> INFORMATION GIVEN
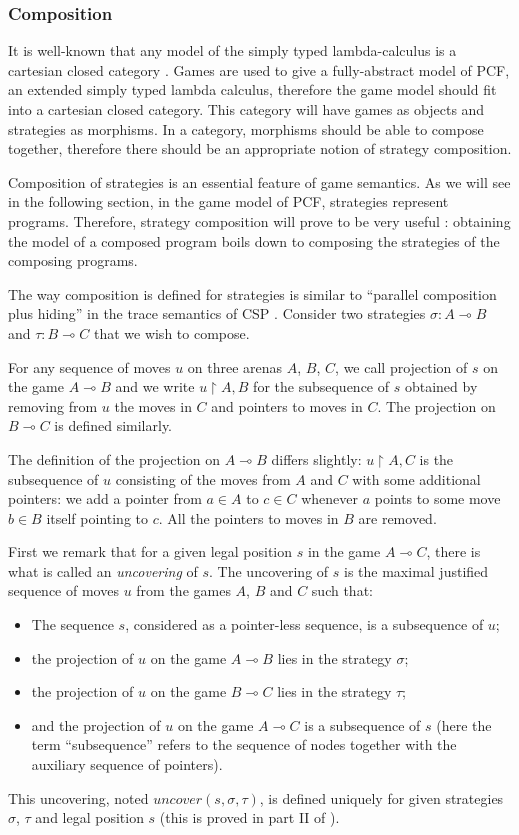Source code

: \subsubsection{Composition}

It is well-known that any model of the simply typed lambda-calculus
is a cartesian closed category \citep{CroleRL:catt}. Games are used
to give a fully-abstract model of PCF, an extended simply typed
lambda calculus, therefore the game model should fit into a
cartesian closed category. This category will have games as objects
and strategies as morphisms. In a category, morphisms should be able
to compose together, therefore there should be an appropriate notion
of strategy composition.

Composition of strategies is an essential feature of game semantics.
As we will see in the following section, in the game model of PCF,
strategies represent programs. Therefore, strategy composition will
prove to be very useful : obtaining the model of a composed program
boils down to composing the strategies of the composing programs.

The way composition is defined for strategies is similar to
``parallel composition plus hiding'' in the trace semantics of CSP
\citep{hoare_csp}. Consider two strategies $\sigma : A \multimap B$
and $\tau : B \multimap C$ that we wish to compose.

For any sequence of moves $u$ on three arenas $A$, $B$, $C$, we call
projection of $s$ on the game $A \multimap B$ and we write $u
\upharpoonright A,B$ for the subsequence of $s$ obtained by removing
from $u$ the moves in $C$ and pointers to moves in $C$. The
projection on $B \multimap C$ is defined similarly.

The definition of the projection on $A \multimap B$ differs
slightly: $u \upharpoonright A,C$ is the subsequence of $u$
consisting of the moves from $A$ and $C$ with some additional
pointers: we add a pointer from $a \in A$ to $c\in C$ whenever $a$
points to some move $b \in B$ itself pointing to $c$. All the
pointers to moves in $B$ are removed.


First we remark that for a given legal position $s$ in the game $A
\multimap C$, there is what is called an \emph{uncovering} of $s$.
The uncovering of $s$ is the maximal justified sequence of moves $u$
from the games $A$, $B$ and $C$ such that:
\begin{itemize}
\item The sequence $s$, considered as a pointer-less sequence, is a subsequence of
$u$;
\item the projection of $u$ on the game $A \multimap B$ lies in the
strategy $\sigma$;
\item the projection of $u$ on the game $B \multimap C$
lies in the strategy $\tau$;
\item and the projection of $u$ on the game $A \multimap C$ is a subsequence of $s$ (here the term ``subsequence'' refers to the sequence of nodes together with the auxiliary sequence of pointers).
\end{itemize}
This uncovering, noted $uncover(s, \sigma, \tau)$, is
defined uniquely for given strategies $\sigma$, $\tau$ and legal
position $s$ (this is proved in part II of \cite{hylandong_pcf}).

> WORK ITEM
Reproduce the whole listing exactly, but not the images in it.

> RESULT FOR THIS TASK
Source code

: \subsubsection{Composition}

It is well-known that any model of the simply typed lambda-calculus
is a cartesian closed category \citep{CroleRL:catt}. Games are used
to give a fully-abstract model of PCF, an extended simply typed
lambda calculus, therefore the game model should fit into a
cartesian closed category. This category will have games as objects
and strategies as morphisms. In a category, morphisms should be able
to compose together, therefore there should be an appropriate notion
of strategy composition.

Composition of strategies is an essential feature of game semantics.
As we will see in the following section, in the game model of PCF,
strategies represent programs. Therefore, strategy composition will
prove to be very useful : obtaining the model of a composed program
boils down to composing the strategies of the composing programs.

The way composition is defined for strategies is similar to
``parallel composition plus hiding'' in the trace semantics of CSP
\citep{hoare_csp}. Consider two strategies $\sigma : A \multimap B$
and $\tau : B \multimap C$ that we wish to compose.

For any sequence of moves $u$ on three arenas $A$, $B$, $C$, we call
projection of $s$ on the game $A \multimap B$ and we write $u
\upharpoonright A,B$ for the subsequence of $s$ obtained by removing
from $u$ the moves in $C$ and pointers to moves in $C$. The
projection on $B \multimap C$ is defined similarly.

The definition of the projection on $A \multimap B$ differs
slightly: $u \upharpoonright A,C$ is the subsequence of $u$
consisting of the moves from $A$ and $C$ with some additional
pointers: we add a pointer from $a \in A$ to $c\in C$ whenever $a$
points to some move $b \in B$ itself pointing to $c$. All the
pointers to moves in $B$ are removed.


First we remark that for a given legal position $s$ in the game $A
\multimap C$, there is what is called an \emph{uncovering} of $s$.
The uncovering of $s$ is the maximal justified sequence of moves $u$
from the games $A$, $B$ and $C$ such that:
\begin{itemize}
\item The sequence $s$, considered as a pointer-less sequence, is a subsequence of
$u$;
\item the projection of $u$ on the game $A \multimap B$ lies in the
strategy $\sigma$;
\item the projection of $u$ on the game $B \multimap C$
lies in the strategy $\tau$;
\item and the projection of $u$ on the game $A \multimap C$ is a subsequence of $s$ (here the term ``subsequence'' refers to the sequence of nodes together with the auxiliary sequence of pointers).
\end{itemize}
This uncovering, noted $uncover(s, \sigma, \tau)$, is
defined uniquely for given strategies $\sigma$, $\tau$ and legal
position $s$ (this is proved in part II of \cite{hylandong_pcf}).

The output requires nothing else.